9 Don't Look Thumbs Up out of 10 (GREAT)

Bone-us Haiku

Shotgun eyes at dusk
Lizard skulls and blood bag dust
Chrome fenders eat well.

(Humongus Approved)

Crank (2006)

Crank (R)

"Crank it up!"

Jason Statham is Chelios, a loveable former L.A. hitman that receives a lethal dose of "the Chinese Shit," a poison that is slowing down his heart and slowly killing him unless he can keep moving, keep running, keep his heart lurching as he speeds around town on the bend for revenge and trying to keep his stoner girlfriend safe in directors Neveldine/Taylors wild entertaining freshman effort Crank, an action comedy that is a nonstop all-downhill rollercoaster with the brakes removed and the operator on seriously messed up drugs as the camera zooms and distorts, the filmmaker's love of video games and action movie quips apparent even as they reinvent the genre with so many so-over the top moments it will make your grandchildren's grandchildren blush even as they cheer the amazing mishmosh of music and kinetic camera work nailed to a razor thin plot that not only trumps action film classics in speed and versatility, but does it smartly like Tarantino with a coke hangover for even when you think you have this film figured out it finds other gears, other fumes to huff as it blasts and lampoons itself with a gregarious finale that not only delivers on it's premise of leaving Chelios, but leaves the audience hopelessly hooked on exotic junk that they have little hope of finding again.

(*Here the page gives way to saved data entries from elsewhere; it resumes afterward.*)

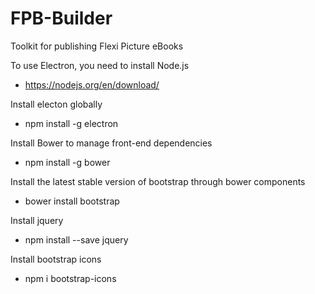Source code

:# FPB-Builder
Toolkit for publishing Flexi Picture eBooks

To use Electron, you need to install Node.js
- https://nodejs.org/en/download/

Install electon globally  
- npm install -g electron 

Install Bower to manage front-end dependencies
- npm install -g bower

Install the latest stable version of bootstrap through bower components
- bower install bootstrap

Install jquery
- npm install --save jquery

Install bootstrap icons
- npm i bootstrap-icons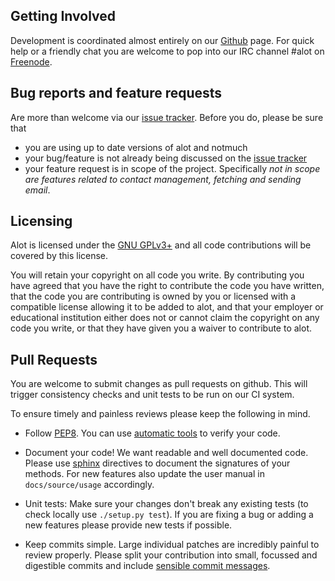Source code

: Getting Involved
----------------

Development is coordinated almost entirely on our [Github] page.
For quick help or a friendly chat you are welcome to pop into our IRC channel #alot on [Freenode].


Bug reports and feature requests
-----------------------------------
Are more than welcome via our [issue tracker][Issues].
Before you do, please be sure that

* you are using up to date versions of alot and notmuch
* your bug/feature is not already being discussed on the [issue tracker][ISSUES]
* your feature request is in scope of the project. Specifically *not in scope are
  features related to contact management, fetching and sending email*.


Licensing
---------
Alot is licensed under the [GNU GPLv3+][GPL3] and all code contributions will be covered by this license.

You will retain your copyright on all code you write.
By contributing you have agreed that you have the right to contribute the code
you have written, that the code you are contributing is owned by you or
licensed with a compatible license allowing it to be added to alot, and that
your employer or educational institution either does not or cannot claim the
copyright on any code you write, or that they have given you a waiver to contribute to alot.


Pull Requests
---------------
You are welcome to submit changes as pull requests on github.
This will trigger consistency checks and unit tests to be run on our CI system.

To ensure timely and painless reviews please keep the following in mind.

* Follow [PEP8]. You can use [automatic tools][pycodestyle] to verify your code.

* Document your code! We want readable and well documented code.
  Please use [sphinx] directives to document the signatures of your methods.
  For new features also update the user manual in `docs/source/usage` accordingly.

* Unit tests: Make sure your changes don't break any existing tests (to check
  locally use `./setup.py test`). If you are fixing a bug or adding a new
  features please provide new tests if possible.

* Keep commits simple. Large individual patches are incredibly painful to review properly.
  Please split your contribution into small, focussed and digestible commits
  and include [sensible commit messages][commitiquette].


[Github]: https://github.com/pazz/alot
[Issues]: https://github.com/pazz/alot/issues
[Freenode]: https://freenode.net
[GPL3]: https://www.gnu.org/licenses/gpl-3.0.en.html
[PEP8]: https://www.python.org/dev/peps/pep-0008/
[pycodestyle]:https://github.com/PyCQA/pycodestyle
[sphinx]: http://sphinx.pocoo.org/domains.html#info-field-lists
[commitiquette]: https://chris.beams.io/posts/git-commit/
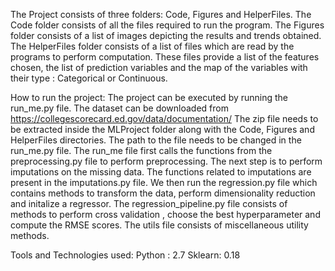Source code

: The Project consists of three folders: Code, Figures and HelperFiles.
The Code folder consists of all the files required to run the program. 
The Figures folder consists of a list of images depicting the results and trends obtained. 
The HelperFiles folder consists of a list of files which are read by the programs to perform computation. These files provide a list of the features chosen, the list of prediction variables and the map of the variables with their type : Categorical or Continuous. 

How to run the project:
The project can be executed by running the run_me.py file. 
The dataset can be downloaded from https://collegescorecard.ed.gov/data/documentation/
The zip file needs to be extracted inside the MLProject folder along with the Code, Figures and HelperFiles directories. 
The path to the file needs to be changed in the run_me.py file. 
The run_me file first calls the functions from the preprocessing.py file to perform preprocessing. 
The next step is to perform imputations on the missing data. 
The functions related to imputations are present in the imputations.py file. 
We then run the regression.py file which contains methods to transform the data, perform dimensionality reduction and initalize a regressor. 
The regression_pipeline.py file consists of methods to perform cross validation , choose the best hyperparameter and compute the RMSE scores. The utils file consists of miscellaneous utility methods.

Tools and Technologies used:
Python : 2.7
Sklearn: 0.18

8 Flared Nostril Police Drawings in Chinatown out of 10 (GREAT)

From Dusk Till Dawn (1996)

From Dusk Till Dawn (R)

"Hackula, Dead and Loving it"

The deadly Gecko brothers, fresh from a bank robbery and jail break, are  causing havoc throughout southern Texas, take a ex-Preacher, his RV and two children hostage, using them to sneak over the border to Mexico where they can live out their lives in the sun.  The only thing that can halt their spree are their own self destructive tendencies, one decent man's spirit, and a brood of devil worshiping Aztec bloodsuckers in Robert Rodriquez' (El Mariachi) direction of one of Quentin Tarantino's best action scripts.

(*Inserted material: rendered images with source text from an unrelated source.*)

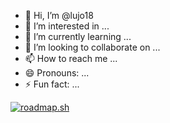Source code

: - 👋 Hi, I’m @lujo18
- 👀 I’m interested in ...
- 🌱 I’m currently learning ...
- 💞️ I’m looking to collaborate on ...
- 📫 How to reach me ...
- 😄 Pronouns: ...
- ⚡ Fun fact: ...

[![roadmap.sh](https://roadmap.sh/card/tall/6660eb3eb998f3b3c7d55ad3?variant=dark)](https://roadmap.sh)

<!---
lujo18/lujo18 is a ✨ special ✨ repository because its `README.md` (this file) appears on your GitHub profile.
You can click the Preview link to take a look at your changes.
--->
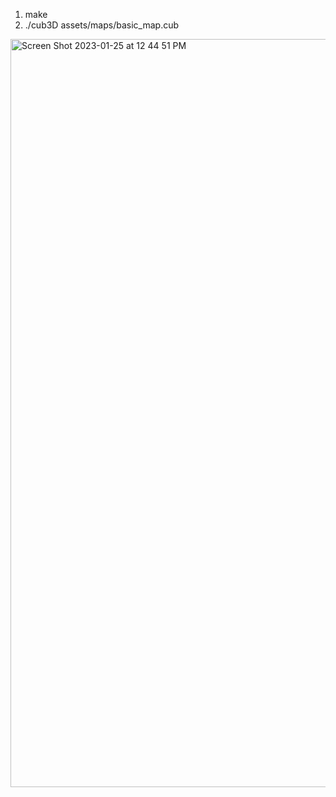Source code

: 1. make
2. ./cub3D assets/maps/basic_map.cub

<img width="1197" alt="Screen Shot 2023-01-25 at 12 44 51 PM" src="https://user-images.githubusercontent.com/50944735/214641541-304f4837-dc52-4ac1-8e36-36d05afc7eab.png">
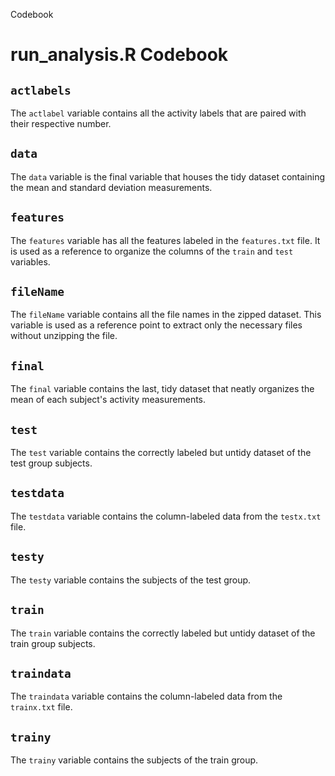 Codebook

# run_analysis.R Codebook

## `actlabels`

The `actlabel` variable contains all the activity labels that are paired with their respective number. 

## `data`

The `data` variable is the final variable that houses the tidy dataset containing the mean and standard deviation measurements. 

## `features`

The `features` variable has all the features labeled in the `features.txt` file. It is used as a reference to organize the columns of the `train` and `test` variables. 

## `fileName`

The `fileName` variable contains all the file names in the zipped dataset. This variable is used as a reference point to extract only the necessary files without unzipping the file.

## `final`

The `final` variable contains the last, tidy dataset that neatly organizes the mean of each subject's activity measurements.

## `test`

The `test` variable contains the correctly labeled but untidy dataset of the test group subjects.

## `testdata`

The `testdata` variable contains the column-labeled data from the `testx.txt` file.

## `testy`

The `testy` variable contains the subjects of the test group.

## `train`

The `train` variable contains the correctly labeled but untidy dataset of the train group subjects.

## `traindata`

The `traindata` variable contains the column-labeled data from the `trainx.txt` file.

## `trainy`

The `trainy` variable contains the subjects of the train group.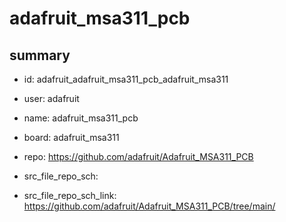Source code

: # adafruit_msa311_pcb
 
## summary 
* id: adafruit_adafruit_msa311_pcb_adafruit_msa311
* user: adafruit
* name: adafruit_msa311_pcb
* board: adafruit_msa311
* repo: https://github.com/adafruit/Adafruit_MSA311_PCB



* src_file_repo_sch: 
* src_file_repo_sch_link: https://github.com/adafruit/Adafruit_MSA311_PCB/tree/main/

FDTD is two movies with a swerve connecting them, arriving at a swift pace and razor sharp dialogue.  George Clooney, in his first starring role plays the brains of the Gecko brothers.  He steals the show from the get go, shedding the OR scrubs for a professional thief with a black suit and neck tattoos that proved he would soon be Hollywood's go-to bachelor superstar.  Quentin himself plays the other, seedier Gecko, one with a predilection to rape, murder and hallucinations (QT actually nails this role).  Their relationship is center to the first half of the movie, a buddy dynamic that is loving as it is demented.  The characters that cross their paths are likewise well defined and cannon fodder for the Gecko's mayhem, centered by headliner Harvey Keitel (Bad Lieutenant) as the burned out preacher with a dead wife on his soul.  Together they make it through Texas and to a low life bar across the border, drinking and waiting for sunrise and their escort to the good life.  And that's where the second movie begins and things almost fall apart.

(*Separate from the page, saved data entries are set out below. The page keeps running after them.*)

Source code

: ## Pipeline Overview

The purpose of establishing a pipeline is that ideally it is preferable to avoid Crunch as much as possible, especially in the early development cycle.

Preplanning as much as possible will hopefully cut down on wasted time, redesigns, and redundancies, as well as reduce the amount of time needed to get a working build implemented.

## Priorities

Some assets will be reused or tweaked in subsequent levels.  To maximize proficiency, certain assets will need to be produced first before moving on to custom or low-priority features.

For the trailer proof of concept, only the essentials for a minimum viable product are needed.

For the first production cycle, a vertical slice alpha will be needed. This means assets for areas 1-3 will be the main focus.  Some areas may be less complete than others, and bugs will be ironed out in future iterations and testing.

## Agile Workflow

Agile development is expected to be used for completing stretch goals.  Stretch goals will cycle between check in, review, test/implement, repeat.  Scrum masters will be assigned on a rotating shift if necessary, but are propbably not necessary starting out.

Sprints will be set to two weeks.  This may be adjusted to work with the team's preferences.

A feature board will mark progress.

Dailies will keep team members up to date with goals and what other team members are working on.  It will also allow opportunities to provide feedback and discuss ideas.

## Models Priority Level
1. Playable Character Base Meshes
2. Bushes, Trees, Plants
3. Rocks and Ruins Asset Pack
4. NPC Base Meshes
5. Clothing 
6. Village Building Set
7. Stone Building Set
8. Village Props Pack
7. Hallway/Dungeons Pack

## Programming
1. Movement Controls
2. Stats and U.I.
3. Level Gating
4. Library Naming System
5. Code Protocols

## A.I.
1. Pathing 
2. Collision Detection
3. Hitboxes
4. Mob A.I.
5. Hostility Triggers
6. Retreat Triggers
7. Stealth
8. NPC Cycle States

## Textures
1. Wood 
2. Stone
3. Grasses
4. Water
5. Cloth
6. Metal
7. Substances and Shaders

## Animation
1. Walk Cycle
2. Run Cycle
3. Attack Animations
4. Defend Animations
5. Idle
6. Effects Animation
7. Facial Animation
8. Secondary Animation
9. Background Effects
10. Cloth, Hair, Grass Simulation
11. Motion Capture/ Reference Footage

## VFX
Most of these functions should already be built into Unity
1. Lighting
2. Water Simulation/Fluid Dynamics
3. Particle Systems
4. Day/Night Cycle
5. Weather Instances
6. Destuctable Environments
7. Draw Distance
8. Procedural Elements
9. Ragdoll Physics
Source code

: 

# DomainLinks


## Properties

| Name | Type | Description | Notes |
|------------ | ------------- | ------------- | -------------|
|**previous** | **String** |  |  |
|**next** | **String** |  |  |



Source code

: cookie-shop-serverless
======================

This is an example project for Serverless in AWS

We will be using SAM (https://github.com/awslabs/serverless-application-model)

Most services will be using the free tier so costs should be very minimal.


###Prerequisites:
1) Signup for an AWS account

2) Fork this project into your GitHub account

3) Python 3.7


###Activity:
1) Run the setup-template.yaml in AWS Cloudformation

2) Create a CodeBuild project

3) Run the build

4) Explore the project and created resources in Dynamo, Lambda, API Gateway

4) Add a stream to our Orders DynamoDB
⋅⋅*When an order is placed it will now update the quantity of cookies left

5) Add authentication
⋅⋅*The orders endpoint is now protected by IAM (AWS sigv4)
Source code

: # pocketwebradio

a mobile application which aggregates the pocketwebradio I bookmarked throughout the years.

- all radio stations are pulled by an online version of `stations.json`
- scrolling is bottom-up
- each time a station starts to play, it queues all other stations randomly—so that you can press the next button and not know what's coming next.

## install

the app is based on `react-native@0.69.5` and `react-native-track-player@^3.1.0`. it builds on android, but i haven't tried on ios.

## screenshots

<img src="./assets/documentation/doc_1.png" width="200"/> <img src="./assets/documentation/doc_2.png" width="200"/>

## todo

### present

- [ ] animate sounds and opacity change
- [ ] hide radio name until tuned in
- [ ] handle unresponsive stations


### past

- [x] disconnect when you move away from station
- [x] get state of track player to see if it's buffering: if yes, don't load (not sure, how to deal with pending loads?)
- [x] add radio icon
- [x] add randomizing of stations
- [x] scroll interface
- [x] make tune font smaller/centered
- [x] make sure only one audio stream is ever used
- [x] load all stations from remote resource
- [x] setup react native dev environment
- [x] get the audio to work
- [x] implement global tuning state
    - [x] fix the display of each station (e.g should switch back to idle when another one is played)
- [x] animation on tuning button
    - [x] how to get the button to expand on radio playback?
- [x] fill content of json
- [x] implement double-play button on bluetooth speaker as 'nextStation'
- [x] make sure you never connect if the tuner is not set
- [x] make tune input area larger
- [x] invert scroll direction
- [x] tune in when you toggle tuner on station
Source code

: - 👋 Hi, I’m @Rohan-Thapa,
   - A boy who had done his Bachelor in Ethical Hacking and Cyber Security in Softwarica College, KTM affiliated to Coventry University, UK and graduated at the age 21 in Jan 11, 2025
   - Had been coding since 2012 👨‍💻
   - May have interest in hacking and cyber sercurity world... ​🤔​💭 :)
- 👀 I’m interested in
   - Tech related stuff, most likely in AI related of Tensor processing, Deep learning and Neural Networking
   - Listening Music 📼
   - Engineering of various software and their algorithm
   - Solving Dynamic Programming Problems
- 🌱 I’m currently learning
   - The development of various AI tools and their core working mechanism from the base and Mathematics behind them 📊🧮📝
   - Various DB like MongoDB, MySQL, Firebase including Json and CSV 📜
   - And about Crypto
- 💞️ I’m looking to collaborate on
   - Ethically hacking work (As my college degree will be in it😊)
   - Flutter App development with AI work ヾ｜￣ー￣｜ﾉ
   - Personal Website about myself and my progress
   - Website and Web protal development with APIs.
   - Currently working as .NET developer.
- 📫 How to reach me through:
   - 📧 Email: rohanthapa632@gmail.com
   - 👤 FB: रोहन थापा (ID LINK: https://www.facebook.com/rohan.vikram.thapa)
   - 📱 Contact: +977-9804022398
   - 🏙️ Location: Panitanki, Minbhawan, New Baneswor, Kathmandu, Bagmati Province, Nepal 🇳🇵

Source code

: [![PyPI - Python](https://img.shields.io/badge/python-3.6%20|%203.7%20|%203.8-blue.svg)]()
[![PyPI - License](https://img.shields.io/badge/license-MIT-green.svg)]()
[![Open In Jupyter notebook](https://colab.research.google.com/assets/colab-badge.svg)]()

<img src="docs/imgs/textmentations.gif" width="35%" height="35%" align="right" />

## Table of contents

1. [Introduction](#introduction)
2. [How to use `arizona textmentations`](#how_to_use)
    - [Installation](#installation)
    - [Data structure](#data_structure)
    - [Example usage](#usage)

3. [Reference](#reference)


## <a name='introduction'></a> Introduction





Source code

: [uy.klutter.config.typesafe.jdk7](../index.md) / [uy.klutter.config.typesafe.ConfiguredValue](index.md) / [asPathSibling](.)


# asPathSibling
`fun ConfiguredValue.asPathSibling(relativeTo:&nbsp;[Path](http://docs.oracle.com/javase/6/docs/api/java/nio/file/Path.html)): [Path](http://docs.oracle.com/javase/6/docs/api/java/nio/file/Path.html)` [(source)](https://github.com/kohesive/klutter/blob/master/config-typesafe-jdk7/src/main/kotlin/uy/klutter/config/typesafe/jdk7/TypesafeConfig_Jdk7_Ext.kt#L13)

What once was a on-the-lam crime film with red hot dialogue (some of Tarantino's snappiest and most believable) with good action and vibrating with testosterone injected one liners oh-so-bad-guys you love to hate, suddenly transmogrifies into a supernatural gore fest with silly cheesy effects and over the top ridiculousness.  It is jarring, but not altogether unsuccessful.  There are ideas aplenty, ideas rushed onto the screen and smashed with gleeful vigor (as often is the case with Rodriguez' films).  Some of the make up does not hold up well, bad masks and awful morph effects straight from the 90s lowbudget wave (RRs bread and butter).  Prudction desings like a biker (infamous VFX guru Tom Savini) with a six-shooter for a penis, the lovely Salma Hayek gets a makeover only a snake mother could love, blacksploitation star Fred Williamson gets a makeup job that looks so cheap in closeups it looks like it came off the Halloween rack at Walmart.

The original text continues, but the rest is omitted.